[Work instruction]:
Please retype the listing below without a single change.

·····

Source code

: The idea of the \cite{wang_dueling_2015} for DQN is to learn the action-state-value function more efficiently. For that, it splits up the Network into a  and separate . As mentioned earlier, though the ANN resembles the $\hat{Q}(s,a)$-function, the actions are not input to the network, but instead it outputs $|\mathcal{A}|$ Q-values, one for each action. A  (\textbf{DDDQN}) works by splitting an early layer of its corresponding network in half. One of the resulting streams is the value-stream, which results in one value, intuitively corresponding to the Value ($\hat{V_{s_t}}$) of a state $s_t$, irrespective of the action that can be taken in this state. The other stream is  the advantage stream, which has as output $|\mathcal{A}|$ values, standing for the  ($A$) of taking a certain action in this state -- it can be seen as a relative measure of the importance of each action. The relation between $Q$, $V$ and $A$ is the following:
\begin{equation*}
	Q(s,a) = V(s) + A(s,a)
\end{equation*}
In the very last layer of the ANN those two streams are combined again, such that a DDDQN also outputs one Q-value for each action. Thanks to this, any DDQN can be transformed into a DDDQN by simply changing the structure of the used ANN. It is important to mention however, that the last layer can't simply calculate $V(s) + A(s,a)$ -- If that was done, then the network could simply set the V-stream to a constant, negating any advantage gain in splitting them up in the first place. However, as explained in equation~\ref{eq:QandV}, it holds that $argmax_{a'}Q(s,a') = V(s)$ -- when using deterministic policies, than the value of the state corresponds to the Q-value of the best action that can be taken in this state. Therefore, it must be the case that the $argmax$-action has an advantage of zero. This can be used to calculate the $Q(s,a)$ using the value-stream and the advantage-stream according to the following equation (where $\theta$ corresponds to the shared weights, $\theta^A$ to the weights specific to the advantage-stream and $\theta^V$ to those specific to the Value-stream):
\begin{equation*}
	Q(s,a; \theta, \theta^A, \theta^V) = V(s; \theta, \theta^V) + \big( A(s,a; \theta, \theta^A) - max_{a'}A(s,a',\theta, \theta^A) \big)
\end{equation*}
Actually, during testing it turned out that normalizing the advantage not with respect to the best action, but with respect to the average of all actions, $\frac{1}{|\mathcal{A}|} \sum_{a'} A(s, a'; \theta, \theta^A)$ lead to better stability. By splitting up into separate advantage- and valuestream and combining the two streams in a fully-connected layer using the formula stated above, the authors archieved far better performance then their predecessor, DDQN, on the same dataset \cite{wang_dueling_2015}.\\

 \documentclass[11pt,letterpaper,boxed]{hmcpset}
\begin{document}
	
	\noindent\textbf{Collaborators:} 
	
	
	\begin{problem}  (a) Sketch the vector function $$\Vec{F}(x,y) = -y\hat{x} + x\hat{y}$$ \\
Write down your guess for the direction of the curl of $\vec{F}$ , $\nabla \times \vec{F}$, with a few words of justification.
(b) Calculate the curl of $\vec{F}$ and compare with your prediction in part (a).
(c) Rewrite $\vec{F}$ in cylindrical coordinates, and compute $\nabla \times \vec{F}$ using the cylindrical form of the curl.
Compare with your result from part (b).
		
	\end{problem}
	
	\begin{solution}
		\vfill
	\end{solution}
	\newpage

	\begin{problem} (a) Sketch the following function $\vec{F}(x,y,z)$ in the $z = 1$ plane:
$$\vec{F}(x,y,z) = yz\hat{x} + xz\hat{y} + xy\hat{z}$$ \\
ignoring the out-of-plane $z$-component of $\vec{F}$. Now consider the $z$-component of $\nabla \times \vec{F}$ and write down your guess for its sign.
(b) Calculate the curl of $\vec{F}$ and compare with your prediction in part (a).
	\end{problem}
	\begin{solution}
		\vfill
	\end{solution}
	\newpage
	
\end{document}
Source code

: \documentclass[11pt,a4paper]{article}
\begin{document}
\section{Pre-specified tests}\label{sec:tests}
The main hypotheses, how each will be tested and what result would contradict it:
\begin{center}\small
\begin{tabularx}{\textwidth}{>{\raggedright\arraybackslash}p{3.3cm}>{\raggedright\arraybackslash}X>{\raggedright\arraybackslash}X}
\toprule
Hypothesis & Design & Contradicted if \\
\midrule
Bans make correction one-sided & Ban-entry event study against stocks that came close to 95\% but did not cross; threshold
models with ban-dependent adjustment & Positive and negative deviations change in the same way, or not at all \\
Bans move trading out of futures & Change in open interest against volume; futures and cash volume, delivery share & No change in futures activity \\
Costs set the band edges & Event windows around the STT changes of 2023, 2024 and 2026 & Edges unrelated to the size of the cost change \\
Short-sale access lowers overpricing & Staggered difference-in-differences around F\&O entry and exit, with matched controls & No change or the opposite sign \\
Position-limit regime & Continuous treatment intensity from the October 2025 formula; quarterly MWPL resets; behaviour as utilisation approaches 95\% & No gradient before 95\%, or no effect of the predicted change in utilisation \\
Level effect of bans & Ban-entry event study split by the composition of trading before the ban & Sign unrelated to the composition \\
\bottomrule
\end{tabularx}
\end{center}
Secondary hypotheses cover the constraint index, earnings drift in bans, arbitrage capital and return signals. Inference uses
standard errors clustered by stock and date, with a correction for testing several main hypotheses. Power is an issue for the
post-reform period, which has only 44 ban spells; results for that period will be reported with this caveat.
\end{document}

·····

[Task result]:
Source code

: The idea of the \cite{wang_dueling_2015} for DQN is to learn the action-state-value function more efficiently. For that, it splits up the Network into a  and separate . As mentioned earlier, though the ANN resembles the $\hat{Q}(s,a)$-function, the actions are not input to the network, but instead it outputs $|\mathcal{A}|$ Q-values, one for each action. A  (\textbf{DDDQN}) works by splitting an early layer of its corresponding network in half. One of the resulting streams is the value-stream, which results in one value, intuitively corresponding to the Value ($\hat{V_{s_t}}$) of a state $s_t$, irrespective of the action that can be taken in this state. The other stream is  the advantage stream, which has as output $|\mathcal{A}|$ values, standing for the  ($A$) of taking a certain action in this state -- it can be seen as a relative measure of the importance of each action. The relation between $Q$, $V$ and $A$ is the following:
\begin{equation*}
	Q(s,a) = V(s) + A(s,a)
\end{equation*}
In the very last layer of the ANN those two streams are combined again, such that a DDDQN also outputs one Q-value for each action. Thanks to this, any DDQN can be transformed into a DDDQN by simply changing the structure of the used ANN. It is important to mention however, that the last layer can't simply calculate $V(s) + A(s,a)$ -- If that was done, then the network could simply set the V-stream to a constant, negating any advantage gain in splitting them up in the first place. However, as explained in equation~\ref{eq:QandV}, it holds that $argmax_{a'}Q(s,a') = V(s)$ -- when using deterministic policies, than the value of the state corresponds to the Q-value of the best action that can be taken in this state. Therefore, it must be the case that the $argmax$-action has an advantage of zero. This can be used to calculate the $Q(s,a)$ using the value-stream and the advantage-stream according to the following equation (where $\theta$ corresponds to the shared weights, $\theta^A$ to the weights specific to the advantage-stream and $\theta^V$ to those specific to the Value-stream):
\begin{equation*}
	Q(s,a; \theta, \theta^A, \theta^V) = V(s; \theta, \theta^V) + \big( A(s,a; \theta, \theta^A) - max_{a'}A(s,a',\theta, \theta^A) \big)
\end{equation*}
Actually, during testing it turned out that normalizing the advantage not with respect to the best action, but with respect to the average of all actions, $\frac{1}{|\mathcal{A}|} \sum_{a'} A(s, a'; \theta, \theta^A)$ lead to better stability. By splitting up into separate advantage- and valuestream and combining the two streams in a fully-connected layer using the formula stated above, the authors archieved far better performance then their predecessor, DDQN, on the same dataset \cite{wang_dueling_2015}.\\

 \documentclass[11pt,letterpaper,boxed]{hmcpset}
\begin{document}
	
	\noindent\textbf{Collaborators:} 
	
	
	\begin{problem}  (a) Sketch the vector function $$\Vec{F}(x,y) = -y\hat{x} + x\hat{y}$$ \\
Write down your guess for the direction of the curl of $\vec{F}$ , $\nabla \times \vec{F}$, with a few words of justification.
(b) Calculate the curl of $\vec{F}$ and compare with your prediction in part (a).
(c) Rewrite $\vec{F}$ in cylindrical coordinates, and compute $\nabla \times \vec{F}$ using the cylindrical form of the curl.
Compare with your result from part (b).
		
	\end{problem}
	
	\begin{solution}
		\vfill
	\end{solution}
	\newpage

	\begin{problem} (a) Sketch the following function $\vec{F}(x,y,z)$ in the $z = 1$ plane:
$$\vec{F}(x,y,z) = yz\hat{x} + xz\hat{y} + xy\hat{z}$$ \\
ignoring the out-of-plane $z$-component of $\vec{F}$. Now consider the $z$-component of $\nabla \times \vec{F}$ and write down your guess for its sign.
(b) Calculate the curl of $\vec{F}$ and compare with your prediction in part (a).
	\end{problem}
	\begin{solution}
		\vfill
	\end{solution}
	\newpage
	
\end{document}
Source code

: \documentclass[11pt,a4paper]{article}
\begin{document}
\section{Pre-specified tests}\label{sec:tests}
The main hypotheses, how each will be tested and what result would contradict it:
\begin{center}\small
\begin{tabularx}{\textwidth}{>{\raggedright\arraybackslash}p{3.3cm}>{\raggedright\arraybackslash}X>{\raggedright\arraybackslash}X}
\toprule
Hypothesis & Design & Contradicted if \\
\midrule
Bans make correction one-sided & Ban-entry event study against stocks that came close to 95\% but did not cross; threshold
models with ban-dependent adjustment & Positive and negative deviations change in the same way, or not at all \\
Bans move trading out of futures & Change in open interest against volume; futures and cash volume, delivery share & No change in futures activity \\
Costs set the band edges & Event windows around the STT changes of 2023, 2024 and 2026 & Edges unrelated to the size of the cost change \\
Short-sale access lowers overpricing & Staggered difference-in-differences around F\&O entry and exit, with matched controls & No change or the opposite sign \\
Position-limit regime & Continuous treatment intensity from the October 2025 formula; quarterly MWPL resets; behaviour as utilisation approaches 95\% & No gradient before 95\%, or no effect of the predicted change in utilisation \\
Level effect of bans & Ban-entry event study split by the composition of trading before the ban & Sign unrelated to the composition \\
\bottomrule
\end{tabularx}
\end{center}
Secondary hypotheses cover the constraint index, earnings drift in bans, arbitrage capital and return signals. Inference uses
standard errors clustered by stock and date, with a correction for testing several main hypotheses. Power is an issue for the
post-reform period, which has only 44 ban spells; results for that period will be reported with this caveat.
\end{document}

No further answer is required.